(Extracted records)
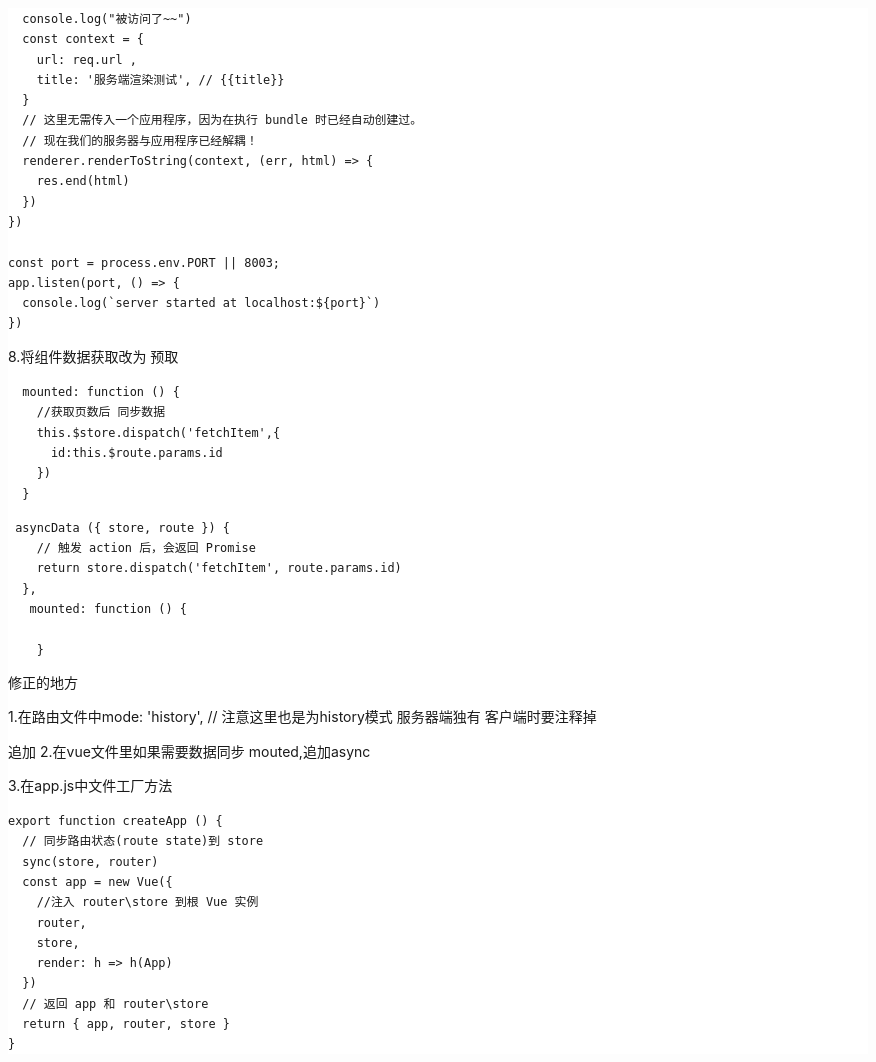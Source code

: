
 ```
  console.log("被访问了~~")
  const context = {
    url: req.url ,
    title: '服务端渲染测试', // {{title}}
  }
  // 这里无需传入一个应用程序，因为在执行 bundle 时已经自动创建过。
  // 现在我们的服务器与应用程序已经解耦！
  renderer.renderToString(context, (err, html) => {
    res.end(html)
  })
})

const port = process.env.PORT || 8003;
app.listen(port, () => {
  console.log(`server started at localhost:${port}`)
})

```

8.将组件数据获取改为 预取
```
  mounted: function () {
    //获取页数后 同步数据
    this.$store.dispatch('fetchItem',{
      id:this.$route.params.id
    })
  }
```

```
 asyncData ({ store, route }) {
    // 触发 action 后，会返回 Promise
    return store.dispatch('fetchItem', route.params.id)
  },
   mounted: function () {

    }
```


修正的地方

1.在路由文件中mode: 'history', // 注意这里也是为history模式 服务器端独有 客户端时要注释掉

追加
2.在vue文件里如果需要数据同步 mouted,追加async

3.在app.js中文件工厂方法

```
export function createApp () {
  // 同步路由状态(route state)到 store
  sync(store, router)
  const app = new Vue({
    //注入 router\store 到根 Vue 实例
    router,
    store,
    render: h => h(App)
  })
  // 返回 app 和 router\store
  return { app, router, store }
}
```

Goal of the exercise. Find the lines that mention "console" in the entries and show them.

Response to this exercise.
  console.log("被访问了~~")
  console.log(`server started at localhost:${port}`)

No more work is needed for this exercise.